Armed with his free travel-pass and good nature, Brian has a list of about 150 people he regularly visits. His efforts otherwise are supported by the local St Gabriel’s community with parish priest Fr Kevin McDevitt, while donations regularly arrive from the Galway Association London with which he has strong ties.

Family
Brian counts himself lucky. In Cavan he has what he calls: “the greatest family in God’s creation. They are there for me when I come home, when I fly over one of them is there to greet me and drive me back to Cavan. There I have a choice of where to stay, there is no asking. There is a car left for me and when I offer any form of contribution I’m told to get lost.

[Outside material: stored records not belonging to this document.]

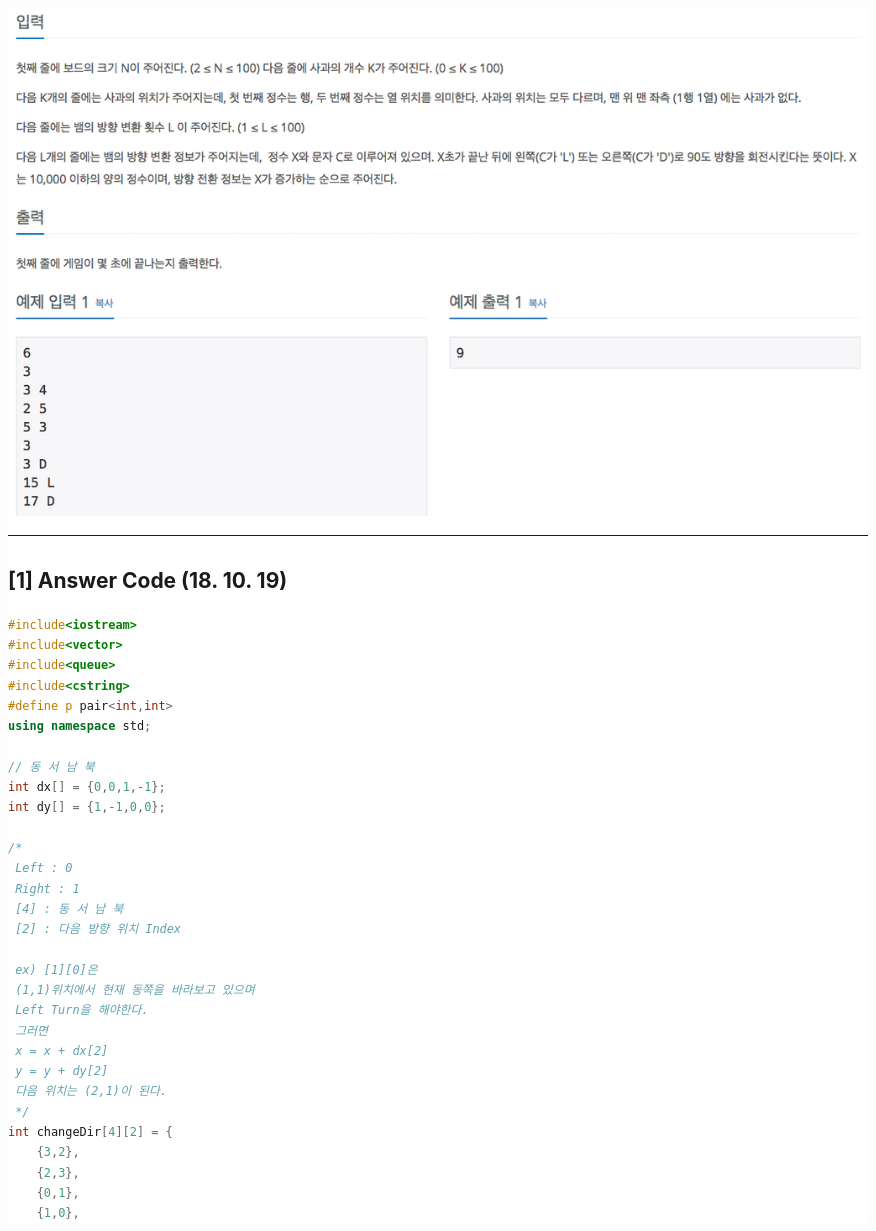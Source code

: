 ![](/assets/img/algorithm/3190_2.png)


---

## [1] Answer Code (18. 10. 19)

``` cpp
#include<iostream>
#include<vector>
#include<queue>
#include<cstring>
#define p pair<int,int>
using namespace std;

// 동 서 남 북
int dx[] = {0,0,1,-1};
int dy[] = {1,-1,0,0};

/*
 Left : 0
 Right : 1
 [4] : 동 서 남 북
 [2] : 다음 방향 위치 Index
 
 ex) [1][0]은
 (1,1)위치에서 현재 동쪽을 바라보고 있으며
 Left Turn을 해야한다.
 그러면
 x = x + dx[2]
 y = y + dy[2]
 다음 위치는 (2,1)이 된다.
 */
int changeDir[4][2] = {
    {3,2},
    {2,3},
    {0,1},
    {1,0},
```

But I know my family is there for me, and in those few days I visit I will visit more people the length and breadth of Kilnaleck than most people will visit in a year.
“My DNA is there, my home no matter where I am is there and nobody can take that of me. I am not ashamed. But I am the exception rather than the rule,” he insists. Of the many people Brian knows in London, some have been disowned by their families, others believe Ireland no longer holds store for them after being away so long. Most, saddest of all Brian attests, are those who have an opportunity to go back but don’t because of some debilitating fear.
Brian’s other family, apart from his wife Agnes and 26-year-old son is the very Irish community in London he works with. “I don’t really do anything for them, I might fill in a form here or there. They’re not related to me in the family sense but they are my family. I care for their well-being, I suffer when they suffer, I’m happy when they are safe. I show solidarity with them. We share an identity and because I’m Irish, and I feel privileged to sit down with them.”

The Scattering
Flying over to London, the tables at the airport are dressed with the logo ‘The Gathering - Ireland 2013 ‘Be part of it’’. The 2013 celebration has irked Brian who says “it’s great if you can afford it” asking, “what about the people who can’t?
“What about the Irish people who aren’t going home this year, or probably won’t ever? What about them? Are they any less Irish because of it?”
Many of the Irish people the Celt spoke with while in London had never even heard of the The Gathering celebration, this despite it being widely publicised - the invitation never came in the post.
“If you have this glorious Gathering” Brian says, “this welcoming call to everyone from all corners of the earth, tourists and kin alike but ignore the scattered, the so-called forgotten, we are offended. Now we won’t be able to say it, you won’t know because we don’t have a voice to say it with. Everybody else seems to have found theirs, from the undocumented in America to the survivors of the Magdalene Laundries. But no one yet has given us ours, and we continue to suffer, being ignored in silence. That cuts deep, deeper than bone, so deep it cuts to the very fabric of our very being, to our identity and it harms it. It harms us.”

Leadership
As a community Brian says leadership is lacking. “If you go round the counties you see Irish towns twinned with those in the US, France Spain and across the continent of Europe. Despite the huge Irish communities here I have yet to see one twinned with CamdenTown, Kilburn or Cricklewood.
“Many of these people will never go home to Ireland. But the tragedy is within themselves - they never left. They still walk up and down the very roads they grew up on, sit on the walls they sat on and smell the grass they walked on. But those memories are all the more attractive because of the people they meet along those roads. If those people turn their back on them, what next?”